The findings of the study provide evidence that hematopoietic stem cells (HSCs) consist of different functional populations of cells. One of these cell populations includes “primed” cells. These are activated when the first-line stem cells are damaged. They mature and differentiate to produce,
- Red blood cells
- White blood cells
- Reserve cells
Factors including radiation or chemotherapy pose severe stress on the body that injures the blood cells, including primed hematopoietic stem cells. This is when the reserve cells kick in.
Reserve stem cells hold the key to understanding the repopulation of blood cells after severe injury. Regenerative HSCs reside in the core of most bones. They churn out two million new blood cells every second. Only a fraction of these cells actively move through the cell cycle. However, the rest of the cells stay inactive, quiescent or dormant in the state. Several studies indicate that the majority of these quiescent stem cells are sensitive to DNA damage caused by chemotherapy.
Over a decade ago, the researchers suggested that a special population of HSCs, resistant to the damage, resides the bone marrow, in some hidden and unexplored niche. During this study, the researchers undertook a series of experiments to prove this concept.
What does the study say?
Mouse models were employed as test subjects for the experiments of the study. A key experiment made use of a cell surface marker to segregate reserve and primed HSCs. The mouse models were transplanted with these reserve HSCs or primed HSCs. After the establishment of the engraftments, the recipient mice were treated with the chemotherapy agent 5-fluorouracil (5-FU).
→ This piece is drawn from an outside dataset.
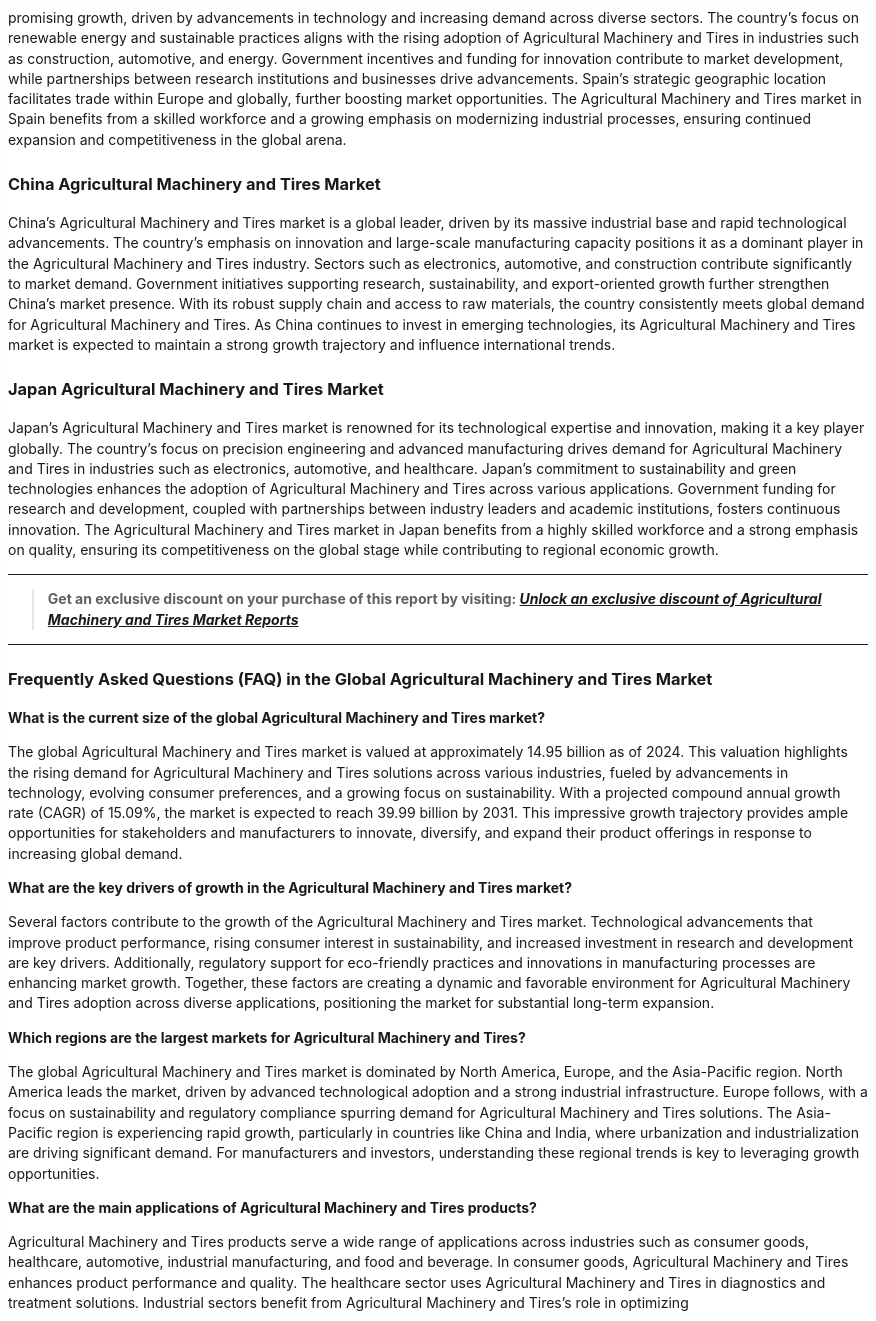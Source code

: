 promising growth, driven by advancements in technology and increasing demand across diverse sectors. The country&rsquo;s focus on renewable energy and sustainable practices aligns with the rising adoption of Agricultural Machinery and Tires in industries such as construction, automotive, and energy. Government incentives and funding for innovation contribute to market development, while partnerships between research institutions and businesses drive advancements. Spain&rsquo;s strategic geographic location facilitates trade within Europe and globally, further boosting market opportunities. The Agricultural Machinery and Tires market in Spain benefits from a skilled workforce and a growing emphasis on modernizing industrial processes, ensuring continued expansion and competitiveness in the global arena.</p><h3>China Agricultural Machinery and Tires Market</h3><p>China&rsquo;s Agricultural Machinery and Tires market is a global leader, driven by its massive industrial base and rapid technological advancements. The country&rsquo;s emphasis on innovation and large-scale manufacturing capacity positions it as a dominant player in the Agricultural Machinery and Tires industry. Sectors such as electronics, automotive, and construction contribute significantly to market demand. Government initiatives supporting research, sustainability, and export-oriented growth further strengthen China&rsquo;s market presence. With its robust supply chain and access to raw materials, the country consistently meets global demand for Agricultural Machinery and Tires. As China continues to invest in emerging technologies, its Agricultural Machinery and Tires market is expected to maintain a strong growth trajectory and influence international trends.</p><h3>Japan Agricultural Machinery and Tires Market</h3><p>Japan&rsquo;s Agricultural Machinery and Tires market is renowned for its technological expertise and innovation, making it a key player globally. The country&rsquo;s focus on precision engineering and advanced manufacturing drives demand for Agricultural Machinery and Tires in industries such as electronics, automotive, and healthcare. Japan&rsquo;s commitment to sustainability and green technologies enhances the adoption of Agricultural Machinery and Tires across various applications. Government funding for research and development, coupled with partnerships between industry leaders and academic institutions, fosters continuous innovation. The Agricultural Machinery and Tires market in Japan benefits from a highly skilled workforce and a strong emphasis on quality, ensuring its competitiveness on the global stage while contributing to regional economic growth.</p><hr /><blockquote><p><strong>Get an exclusive discount on your purchase of this report by visiting: <em><a href="://marketresearchpulse.com/ask-for-discount/83773?utm_source=Github&amp;utm_medium=019">Unlock an exclusive discount of Agricultural Machinery and Tires Market Reports</a></em>&nbsp;</strong></p></blockquote><hr /><h3>Frequently Asked Questions (FAQ) in the Global Agricultural Machinery and Tires Market</h3><p><strong>What is the current size of the global Agricultural Machinery and Tires market?</strong></p><p>The global Agricultural Machinery and Tires market is valued at approximately 14.95 billion as of 2024. This valuation highlights the rising demand for Agricultural Machinery and Tires solutions across various industries, fueled by advancements in technology, evolving consumer preferences, and a growing focus on sustainability. With a projected compound annual growth rate (CAGR) of 15.09%, the market is expected to reach 39.99 billion by 2031. This impressive growth trajectory provides ample opportunities for stakeholders and manufacturers to innovate, diversify, and expand their product offerings in response to increasing global demand.</p><p><strong>What are the key drivers of growth in the Agricultural Machinery and Tires market?</strong></p><p>Several factors contribute to the growth of the Agricultural Machinery and Tires market. Technological advancements that improve product performance, rising consumer interest in sustainability, and increased investment in research and development are key drivers. Additionally, regulatory support for eco-friendly practices and innovations in manufacturing processes are enhancing market growth. Together, these factors are creating a dynamic and favorable environment for Agricultural Machinery and Tires adoption across diverse applications, positioning the market for substantial long-term expansion.</p><p><strong>Which regions are the largest markets for Agricultural Machinery and Tires?</strong></p><p>The global Agricultural Machinery and Tires market is dominated by North America, Europe, and the Asia-Pacific region. North America leads the market, driven by advanced technological adoption and a strong industrial infrastructure. Europe follows, with a focus on sustainability and regulatory compliance spurring demand for Agricultural Machinery and Tires solutions. The Asia-Pacific region is experiencing rapid growth, particularly in countries like China and India, where urbanization and industrialization are driving significant demand. For manufacturers and investors, understanding these regional trends is key to leveraging growth opportunities.</p><p><strong>What are the main applications of Agricultural Machinery and Tires products?</strong></p><p>Agricultural Machinery and Tires products serve a wide range of applications across industries such as consumer goods, healthcare, automotive, industrial manufacturing, and food and beverage. In consumer goods, Agricultural Machinery and Tires enhances product performance and quality. The healthcare sector uses Agricultural Machinery and Tires in diagnostics and treatment solutions. Industrial sectors benefit from Agricultural Machinery and Tires&rsquo;s role in optimizing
The blood cells derived from the primed HSCs reflected that they began to decline after the treatment. However, the reserve HSCs’ derivatives stayed intact and unscathed. In effect, the research showed that hematopoietic stem cells have functionally distinct subpopulations,
- One that acts under normal conditions
- The other that acts under times of stress
Furthermore, the researchers examined bone and marrow from transplanted mice. They labeled the reserve cells with fluorescent tags and studied them microscopically to locate them in the bone marrow.
What were the results?
It was found that the fluorescently labeled cells lurk in a specialized niche along the inside surface of the bone, adjacent to a population of cells known as N-cadherin+ bone-lining cells. It was the first niche identified to support HSCs back in 2003.
The research team of the study found that these N-cadherin+ bone-lining cells are mesenchymal or skeletal stem cells. They are potent enough to produce bone, cartilage, and fat. Therefore, N-cadherin may be used as a marker to isolate skeletal stem cells. Moreover, it may be helpful in bone and cartilage regenerative medicine.
These N-cadherin+ bone-lining cells protected the reserve cells from injury by feeding them with the survival factors. Upon depletion of these support cells, the reserve cells were no longer able to survive the chemotherapy treatment.
In addition, N-cadherin+ cells lining the bone were also resistant to chemotherapy. On the other hand, stromal cells in the central marrow were found sensitive to chemotherapy. This clearly suggests that N-cadherin+ cells support the reserve stem cells.
The results of the study advanced the understanding of HSC biology. It may open new possibilities for treating blood diseases e.g. leukemia and autoimmune disorders.